___ Supplied data ___

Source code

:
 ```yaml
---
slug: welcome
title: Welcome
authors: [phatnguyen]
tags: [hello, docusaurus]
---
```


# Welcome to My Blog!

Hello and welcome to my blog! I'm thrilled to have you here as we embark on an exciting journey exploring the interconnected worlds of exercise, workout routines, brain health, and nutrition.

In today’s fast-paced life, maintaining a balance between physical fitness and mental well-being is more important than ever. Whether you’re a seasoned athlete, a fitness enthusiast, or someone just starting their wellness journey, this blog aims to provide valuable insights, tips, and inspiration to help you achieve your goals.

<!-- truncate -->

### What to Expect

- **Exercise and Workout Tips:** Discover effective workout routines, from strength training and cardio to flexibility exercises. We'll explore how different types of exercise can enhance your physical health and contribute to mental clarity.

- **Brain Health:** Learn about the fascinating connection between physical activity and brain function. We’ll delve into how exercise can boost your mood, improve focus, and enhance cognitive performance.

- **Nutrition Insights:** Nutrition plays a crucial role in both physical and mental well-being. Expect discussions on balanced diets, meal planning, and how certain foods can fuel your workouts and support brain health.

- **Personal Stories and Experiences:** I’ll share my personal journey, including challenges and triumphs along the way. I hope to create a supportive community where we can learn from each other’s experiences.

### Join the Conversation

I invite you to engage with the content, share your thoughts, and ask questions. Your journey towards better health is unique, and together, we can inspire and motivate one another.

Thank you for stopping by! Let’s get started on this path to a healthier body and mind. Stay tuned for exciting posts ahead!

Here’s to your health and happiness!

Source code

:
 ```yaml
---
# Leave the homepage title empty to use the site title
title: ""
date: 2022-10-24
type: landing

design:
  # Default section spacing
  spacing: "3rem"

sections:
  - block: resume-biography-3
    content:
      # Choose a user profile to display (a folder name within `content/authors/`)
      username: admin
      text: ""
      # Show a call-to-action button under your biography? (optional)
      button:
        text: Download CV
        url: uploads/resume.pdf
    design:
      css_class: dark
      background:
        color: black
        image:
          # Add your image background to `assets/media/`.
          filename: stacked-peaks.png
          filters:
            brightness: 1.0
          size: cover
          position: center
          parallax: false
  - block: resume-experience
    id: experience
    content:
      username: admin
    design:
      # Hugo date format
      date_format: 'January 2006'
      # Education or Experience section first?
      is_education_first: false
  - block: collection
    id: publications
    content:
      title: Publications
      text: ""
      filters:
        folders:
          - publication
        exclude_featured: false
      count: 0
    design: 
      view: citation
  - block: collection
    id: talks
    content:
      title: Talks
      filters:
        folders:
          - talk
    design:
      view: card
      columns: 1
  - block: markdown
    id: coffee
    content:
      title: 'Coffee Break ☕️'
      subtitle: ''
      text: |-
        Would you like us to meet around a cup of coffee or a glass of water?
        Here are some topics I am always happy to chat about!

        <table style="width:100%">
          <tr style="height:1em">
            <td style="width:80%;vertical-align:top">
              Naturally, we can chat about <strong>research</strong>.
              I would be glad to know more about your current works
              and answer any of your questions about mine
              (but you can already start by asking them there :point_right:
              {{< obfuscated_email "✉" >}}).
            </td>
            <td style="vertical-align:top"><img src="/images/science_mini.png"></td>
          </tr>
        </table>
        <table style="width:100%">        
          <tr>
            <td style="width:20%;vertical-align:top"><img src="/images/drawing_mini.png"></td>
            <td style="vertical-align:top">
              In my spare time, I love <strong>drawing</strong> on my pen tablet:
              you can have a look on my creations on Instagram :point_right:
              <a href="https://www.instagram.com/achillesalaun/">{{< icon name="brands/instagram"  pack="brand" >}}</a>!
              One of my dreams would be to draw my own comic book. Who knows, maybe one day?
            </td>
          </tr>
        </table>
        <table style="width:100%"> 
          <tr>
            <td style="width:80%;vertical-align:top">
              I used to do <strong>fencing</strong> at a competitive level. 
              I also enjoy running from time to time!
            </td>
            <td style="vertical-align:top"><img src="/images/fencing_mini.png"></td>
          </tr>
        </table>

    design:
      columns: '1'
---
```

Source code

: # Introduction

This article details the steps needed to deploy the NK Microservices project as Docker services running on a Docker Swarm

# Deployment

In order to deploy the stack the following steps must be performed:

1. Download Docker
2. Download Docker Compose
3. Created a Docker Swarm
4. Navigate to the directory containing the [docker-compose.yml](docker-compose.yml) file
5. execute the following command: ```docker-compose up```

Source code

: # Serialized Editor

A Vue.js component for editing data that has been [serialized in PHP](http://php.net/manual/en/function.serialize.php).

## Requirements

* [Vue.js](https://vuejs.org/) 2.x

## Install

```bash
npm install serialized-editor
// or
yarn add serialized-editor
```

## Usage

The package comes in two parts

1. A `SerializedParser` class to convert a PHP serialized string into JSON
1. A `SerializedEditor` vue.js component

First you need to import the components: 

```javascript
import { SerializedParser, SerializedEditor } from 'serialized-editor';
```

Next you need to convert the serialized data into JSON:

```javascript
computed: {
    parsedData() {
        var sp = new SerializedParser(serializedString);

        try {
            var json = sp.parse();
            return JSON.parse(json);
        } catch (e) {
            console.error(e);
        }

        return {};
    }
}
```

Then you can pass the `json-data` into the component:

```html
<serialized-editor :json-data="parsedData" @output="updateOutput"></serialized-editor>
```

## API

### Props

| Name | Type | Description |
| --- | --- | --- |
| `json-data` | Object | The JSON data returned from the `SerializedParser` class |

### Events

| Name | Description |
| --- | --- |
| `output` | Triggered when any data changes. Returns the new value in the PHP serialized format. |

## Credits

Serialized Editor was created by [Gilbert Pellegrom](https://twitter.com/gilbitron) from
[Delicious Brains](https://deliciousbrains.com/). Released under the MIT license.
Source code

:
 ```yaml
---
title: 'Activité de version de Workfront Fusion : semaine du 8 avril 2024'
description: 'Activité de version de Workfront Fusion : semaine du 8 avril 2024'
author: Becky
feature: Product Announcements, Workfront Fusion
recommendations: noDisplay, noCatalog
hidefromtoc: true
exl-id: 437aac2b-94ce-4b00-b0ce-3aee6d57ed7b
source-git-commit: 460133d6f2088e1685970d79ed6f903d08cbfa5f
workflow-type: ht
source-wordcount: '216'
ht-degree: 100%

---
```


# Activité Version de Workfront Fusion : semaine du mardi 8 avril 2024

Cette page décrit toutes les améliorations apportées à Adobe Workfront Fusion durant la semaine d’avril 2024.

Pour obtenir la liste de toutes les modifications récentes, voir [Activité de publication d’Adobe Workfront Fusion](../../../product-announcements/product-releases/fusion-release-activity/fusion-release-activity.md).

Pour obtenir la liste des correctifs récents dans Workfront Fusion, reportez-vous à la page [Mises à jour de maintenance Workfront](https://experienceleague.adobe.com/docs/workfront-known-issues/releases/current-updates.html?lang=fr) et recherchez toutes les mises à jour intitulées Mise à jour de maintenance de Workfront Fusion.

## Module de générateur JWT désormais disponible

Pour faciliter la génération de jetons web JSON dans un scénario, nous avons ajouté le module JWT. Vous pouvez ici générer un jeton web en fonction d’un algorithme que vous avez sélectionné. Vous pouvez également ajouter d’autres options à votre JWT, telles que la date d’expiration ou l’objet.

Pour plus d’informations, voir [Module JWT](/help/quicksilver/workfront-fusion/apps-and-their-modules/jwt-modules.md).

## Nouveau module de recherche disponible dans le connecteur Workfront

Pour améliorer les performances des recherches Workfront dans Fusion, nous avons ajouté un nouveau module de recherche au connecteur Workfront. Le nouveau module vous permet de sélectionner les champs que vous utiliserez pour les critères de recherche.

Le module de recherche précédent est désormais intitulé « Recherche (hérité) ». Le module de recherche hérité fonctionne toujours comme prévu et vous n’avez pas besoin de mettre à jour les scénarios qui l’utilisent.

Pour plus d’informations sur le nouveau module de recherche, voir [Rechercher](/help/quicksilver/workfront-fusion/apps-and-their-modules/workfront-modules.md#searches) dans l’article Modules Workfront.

___

_Your assignment:_
Please write out, exactly as they appear above, only the lines in the stretch from the line with "Name | Description |" through the line with "Serialized Editor was".

_Answer box:_
| Name | Description |
| --- | --- |
| `output` | Triggered when any data changes. Returns the new value in the PHP serialized format. |

## Credits

Serialized Editor was created by [Gilbert Pellegrom](https://twitter.com/gilbitron) from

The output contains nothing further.